Models are submitted to the central server as pieces of code (for now, limited to Python). For each model, the aim is to compute the likelihood that each object in the data matches the model. For the moment, we will limit this to a trivial calculation, e.g. is the magnitude (brightness in the sky), between values x1 and x2)? The computation may take place on the central server or be farmed out to another node.

Data API

An API is needed to retrieve the data for a particular object or location on the sky. The data may be located on the central node, but more likely will be located on a remote node. The remote data node may be able to perform the calculation (in which case the data will not need to be retrieved, only the result), but the data node may not possess (or grant) the ability to perform model computations. Since an API is required to transmit the data from the node to the server performing the computation, there is no reason not to make this API directly available to the public. This will be a very useful tool alone for the astronomical community, which we get (nearly) “for free”.

Task List

Three major components comprise the foundation of Trillian: a distributed storage system, a distributed computation engine, and an API for programmatic data access. Tasks will center around these components, but there will be a certain amount of overlap. Many things can be performed in parallel, e.g. developing an API to access the data isn’t a prerequisite to how the data will be distributed.

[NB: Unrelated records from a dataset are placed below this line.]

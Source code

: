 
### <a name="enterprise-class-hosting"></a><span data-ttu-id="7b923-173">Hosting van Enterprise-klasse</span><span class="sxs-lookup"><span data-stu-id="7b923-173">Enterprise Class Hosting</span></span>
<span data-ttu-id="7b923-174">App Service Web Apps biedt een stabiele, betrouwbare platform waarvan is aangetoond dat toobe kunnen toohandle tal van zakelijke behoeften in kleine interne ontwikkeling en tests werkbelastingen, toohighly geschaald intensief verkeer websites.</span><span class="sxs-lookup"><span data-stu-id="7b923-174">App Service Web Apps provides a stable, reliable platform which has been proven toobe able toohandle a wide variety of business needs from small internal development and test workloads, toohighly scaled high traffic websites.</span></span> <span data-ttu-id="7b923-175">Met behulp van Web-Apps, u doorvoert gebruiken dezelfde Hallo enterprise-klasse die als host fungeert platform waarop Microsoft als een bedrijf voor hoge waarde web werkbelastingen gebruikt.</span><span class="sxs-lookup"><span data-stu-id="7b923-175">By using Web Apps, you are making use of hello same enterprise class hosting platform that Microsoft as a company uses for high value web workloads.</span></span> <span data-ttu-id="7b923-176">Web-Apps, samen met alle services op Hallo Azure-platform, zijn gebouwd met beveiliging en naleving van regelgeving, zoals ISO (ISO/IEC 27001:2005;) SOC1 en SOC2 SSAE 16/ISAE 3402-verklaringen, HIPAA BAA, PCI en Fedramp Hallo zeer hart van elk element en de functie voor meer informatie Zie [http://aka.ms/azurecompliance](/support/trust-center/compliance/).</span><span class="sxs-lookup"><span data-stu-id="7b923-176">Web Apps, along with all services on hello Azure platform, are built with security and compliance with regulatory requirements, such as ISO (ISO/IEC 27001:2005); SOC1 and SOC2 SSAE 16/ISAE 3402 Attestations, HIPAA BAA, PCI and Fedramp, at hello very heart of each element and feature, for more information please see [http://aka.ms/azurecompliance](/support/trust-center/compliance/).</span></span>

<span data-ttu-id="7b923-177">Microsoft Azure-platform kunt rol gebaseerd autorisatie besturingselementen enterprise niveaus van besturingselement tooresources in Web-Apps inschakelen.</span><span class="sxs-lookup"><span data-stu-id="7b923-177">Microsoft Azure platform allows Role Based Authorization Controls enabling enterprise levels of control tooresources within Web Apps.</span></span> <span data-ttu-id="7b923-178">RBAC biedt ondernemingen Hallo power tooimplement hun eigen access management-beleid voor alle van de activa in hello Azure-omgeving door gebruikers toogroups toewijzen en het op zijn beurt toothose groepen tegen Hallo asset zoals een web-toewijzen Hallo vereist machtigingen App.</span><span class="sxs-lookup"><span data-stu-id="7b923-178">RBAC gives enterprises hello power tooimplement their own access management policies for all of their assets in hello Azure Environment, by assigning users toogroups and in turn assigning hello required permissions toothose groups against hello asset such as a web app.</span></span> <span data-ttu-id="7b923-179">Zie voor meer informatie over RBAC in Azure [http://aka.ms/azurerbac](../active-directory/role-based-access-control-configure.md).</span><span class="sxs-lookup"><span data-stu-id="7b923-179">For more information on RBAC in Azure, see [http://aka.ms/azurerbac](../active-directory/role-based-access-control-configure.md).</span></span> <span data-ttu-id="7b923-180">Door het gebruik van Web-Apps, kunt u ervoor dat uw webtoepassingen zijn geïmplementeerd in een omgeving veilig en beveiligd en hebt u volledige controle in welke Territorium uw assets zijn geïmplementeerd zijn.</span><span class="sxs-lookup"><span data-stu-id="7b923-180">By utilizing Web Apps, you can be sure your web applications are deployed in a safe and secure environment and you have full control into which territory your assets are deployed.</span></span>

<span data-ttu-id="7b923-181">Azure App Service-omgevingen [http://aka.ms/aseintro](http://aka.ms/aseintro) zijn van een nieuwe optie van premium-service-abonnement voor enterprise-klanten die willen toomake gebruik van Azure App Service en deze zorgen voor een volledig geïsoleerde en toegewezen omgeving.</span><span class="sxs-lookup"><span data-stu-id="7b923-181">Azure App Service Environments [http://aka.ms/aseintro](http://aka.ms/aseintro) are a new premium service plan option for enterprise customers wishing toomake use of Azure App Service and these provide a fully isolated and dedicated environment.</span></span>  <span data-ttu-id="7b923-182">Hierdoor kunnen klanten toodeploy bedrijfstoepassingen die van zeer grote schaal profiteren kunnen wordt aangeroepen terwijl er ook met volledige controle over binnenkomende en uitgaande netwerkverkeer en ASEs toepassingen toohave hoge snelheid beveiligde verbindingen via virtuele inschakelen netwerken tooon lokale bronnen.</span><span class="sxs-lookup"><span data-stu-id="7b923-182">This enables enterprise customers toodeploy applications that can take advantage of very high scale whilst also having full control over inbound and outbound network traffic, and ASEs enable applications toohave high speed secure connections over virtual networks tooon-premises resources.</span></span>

  • Design the central database schema to manage data and compute nodes.
  • Take a disparate data set (table data, image, etc.) and package it into a bundle based on the location in the sky.
  • Create ability to register a node with the central server, indicating disk space available, location of node, ability to compute models, etc.
  • Design an API to access data both by Trillian and to the public. API must be flexible to accommodate future data.
  • Define a procedure for adding a new data set.
  • Design a queue to accept models and coordinate their calculation on compute nodes.

And of course much more— one of the first tasks will be filling out this list. The best way to do this is to contribute to the Trillian GitHub repository.